Diferente da narrativa apresenta por Imre Kertész em suas novelas sobre o Holocausto e o horror de Auschwitz, onde afirma que nenhuma prosa, nenhuma história pode alcançar aquilo que foi uma das maiores atrocidades da humanidade; Primo Levi tenta ao máximo descrever e mostrar que aquele fora um período para ser lembrado, afinal apenas dessa forma é que o homem evitará cometer seus erros passados.
Tratando por essa óptica é possível perceber que após tantos momentos de sofrimento, tortura e angústia, e o anseio para voltar a ter uma vida normal, regressar à vida normal torna-se um fardo assombrado pelos fantasmas nazistas – os temores de um tempo que as chagas da alma são mais profundas e marcantes do que uma simples tatuagem com números.
Regressávamos mais ricos ou mais pobres, mais fortes ou mais vazios?

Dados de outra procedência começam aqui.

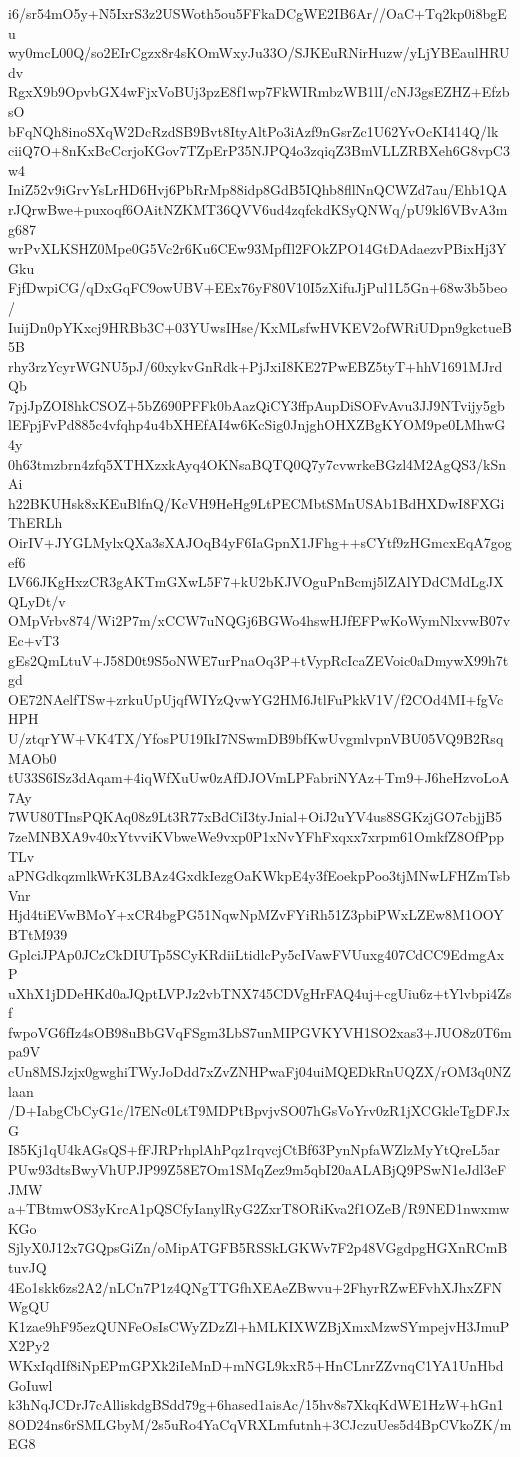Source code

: i6/sr54mO5y+N5IxrS3z2USWoth5ou5FFkaDCgWE2IB6Ar//OaC+Tq2kp0i8bgEu
wy0mcL00Q/so2EIrCgzx8r4sKOmWxyJu33O/SJKEuRNirHuzw/yLjYBEaulHRUdv
RgxX9b9OpvbGX4wFjxVoBUj3pzE8f1wp7FkWIRmbzWB1lI/cNJ3gsEZHZ+EfzbsO
bFqNQh8inoSXqW2DcRzdSB9Bvt8ItyAltPo3iAzf9nGsrZc1U62YvOcKI414Q/lk
ciiQ7O+8nKxBcCcrjoKGov7TZpErP35NJPQ4o3zqiqZ3BmVLLZRBXeh6G8vpC3w4
IniZ52v9iGrvYsLrHD6Hvj6PbRrMp88idp8GdB5IQhb8fllNnQCWZd7au/Ehb1QA
rJQrwBwe+puxoqf6OAitNZKMT36QVV6ud4zqfckdKSyQNWq/pU9kl6VBvA3mg687
wrPvXLKSHZ0Mpe0G5Vc2r6Ku6CEw93MpfIl2FOkZPO14GtDAdaezvPBixHj3YGku
FjfDwpiCG/qDxGqFC9owUBV+EEx76yF80V10I5zXifuJjPul1L5Gn+68w3b5beo/
IuijDn0pYKxcj9HRBb3C+03YUwsIHse/KxMLsfwHVKEV2ofWRiUDpn9gkctueB5B
rhy3rzYcyrWGNU5pJ/60xykvGnRdk+PjJxiI8KE27PwEBZ5tyT+hhV1691MJrdQb
7pjJpZOI8hkCSOZ+5bZ690PFFk0bAazQiCY3ffpAupDiSOFvAvu3JJ9NTvijy5gb
lEFpjFvPd885c4vfqhp4u4bXHEfAI4w6KcSig0JnjghOHXZBgKYOM9pe0LMhwG4y
0h63tmzbrn4zfq5XTHXzxkAyq4OKNsaBQTQ0Q7y7cvwrkeBGzl4M2AgQS3/kSnAi
h22BKUHsk8xKEuBlfnQ/KcVH9HeHg9LtPECMbtSMnUSAb1BdHXDwI8FXGiThERLh
OirIV+JYGLMylxQXa3sXAJOqB4yF6IaGpnX1JFhg++sCYtf9zHGmcxEqA7gogef6
LV66JKgHxzCR3gAKTmGXwL5F7+kU2bKJVOguPnBcmj5lZAlYDdCMdLgJXQLyDt/v
OMpVrbv874/Wi2P7m/xCCW7uNQGj6BGWo4hswHJfEFPwKoWymNlxvwB07vEc+vT3
gEs2QmLtuV+J58D0t9S5oNWE7urPnaOq3P+tVypRcIcaZEVoic0aDmywX99h7tgd
OE72NAelfTSw+zrkuUpUjqfWIYzQvwYG2HM6JtlFuPkkV1V/f2COd4MI+fgVcHPH
U/ztqrYW+VK4TX/YfosPU19IkI7NSwmDB9bfKwUvgmlvpnVBU05VQ9B2RsqMAOb0
tU33S6ISz3dAqam+4iqWfXuUw0zAfDJOVmLPFabriNYAz+Tm9+J6heHzvoLoA7Ay
7WU80TInsPQKAq08z9Lt3R77xBdCiI3tyJnial+OiJ2uYV4us8SGKzjGO7cbjjB5
7zeMNBXA9v40xYtvviKVbweWe9vxp0P1xNvYFhFxqxx7xrpm61OmkfZ8OfPppTLv
aPNGdkqzmlkWrK3LBAz4GxdkIezgOaKWkpE4y3fEoekpPoo3tjMNwLFHZmTsbVnr
Hjd4tiEVwBMoY+xCR4bgPG51NqwNpMZvFYiRh51Z3pbiPWxLZEw8M1OOYBTtM939
GplciJPAp0JCzCkDIUTp5SCyKRdiiLtidlcPy5cIVawFVUuxg407CdCC9EdmgAxP
uXhX1jDDeHKd0aJQptLVPJz2vbTNX745CDVgHrFAQ4uj+cgUiu6z+tYlvbpi4Zsf
fwpoVG6fIz4sOB98uBbGVqFSgm3LbS7unMIPGVKYVH1SO2xas3+JUO8z0T6mpa9V
cUn8MSJzjx0gwghiTWyJoDdd7xZvZNHPwaFj04uiMQEDkRnUQZX/rOM3q0NZlaan
/D+IabgCbCyG1c/l7ENc0LtT9MDPtBpvjvSO07hGsVoYrv0zR1jXCGkleTgDFJxG
I85Kj1qU4kAGsQS+fFJRPrhplAhPqz1rqvcjCtBf63PynNpfaWZlzMyYtQreL5ar
PUw93dtsBwyVhUPJP99Z58E7Om1SMqZez9m5qbI20aALABjQ9PSwN1eJdl3eFJMW
a+TBtmwOS3yKrcA1pQSCfyIanylRyG2ZxrT8ORiKva2f1OZeB/R9NED1nwxmwKGo
SjlyX0J12x7GQpsGiZn/oMipATGFB5RSSkLGKWv7F2p48VGgdpgHGXnRCmBtuvJQ
4Eo1skk6zs2A2/nLCn7P1z4QNgTTGfhXEAeZBwvu+2FhyrRZwEFvhXJhxZFNWgQU
K1zae9hF95ezQUNFeOsIsCWyZDzZl+hMLKIXWZBjXmxMzwSYmpejvH3JmuPX2Py2
WKxIqdIf8iNpEPmGPXk2iIeMnD+mNGL9kxR5+HnCLnrZZvnqC1YA1UnHbdGoIuwl
k3hNqJCDrJ7cAlliskdgBSdd79g+6hased1aisAc/15hv8s7XkqKdWE1HzW+hGn1
8OD24ns6rSMLGbyM/2s5uRo4YaCqVRXLmfutnh+3CJczuUes5d4BpCVkoZK/mEG8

Não sabíamos: mas sabíamos que nos patamares das nossas casas, para o bem ou para o mal, nos esperava uma prova, e aguardávamo-la com temor.
A tal Trégua do título é uma notada referência à transição do viver como um ser subdesenvolvido em Auschwitz e a normalidade do mundo pós-holocausto. Será que um homem é um homem após tudo que sofreu? Todos esses homens, mulheres e crianças (aquelas que tinham sorte) seriam mais fortes ou sequelados de um trauma que nunca seria entendido. Se algum dia disseram: que o único povo que não poderia ser analisado psicologicamente era dos irlandeses creio que os sobreviventes de um campo de concentração não poderiam ser analisados de forma alguma: espiritual, física ou psicológica – fragilizados e vazios.
Todavia, o mundo estaria preparado? As ruínas deixadas por uma guerra devem ser levantadas e todos os sobreviventes: soldados, chefes de estado, teriam que erguer um novo mundo e nesse novo mundo renasciam aqueles que foram as vítimas do começo ao fim dessa guerra: sem terra, sem esperanças
E como muitos escritores que viveram nessa época e tendem carregar as rememorações desse período, Levi nunca conseguiu se afastar do tom amargo e autobiográfico e essa obra, no auge do seu reconhecimento, é que ele desponta como uma testemunha que conseguiu, de maneira forte e linguagem arrojada, transformar a ficção em um relatório autêntico daquilo que era chamado de vida dentro de Auschwitz.
Nunca li Levi. Mas pareceu-me interessante. Apesar da divergirem no objetivo de escreverem sobre o Holocausto, ele e Kertész me pareceram semelhantes, de certa forma: esse medo, essa angústia de voltar ao mundo após sair de um campo de concentração que você disse existirem em Levi são o tema central de ‘Sem Destino’, do Húngaro.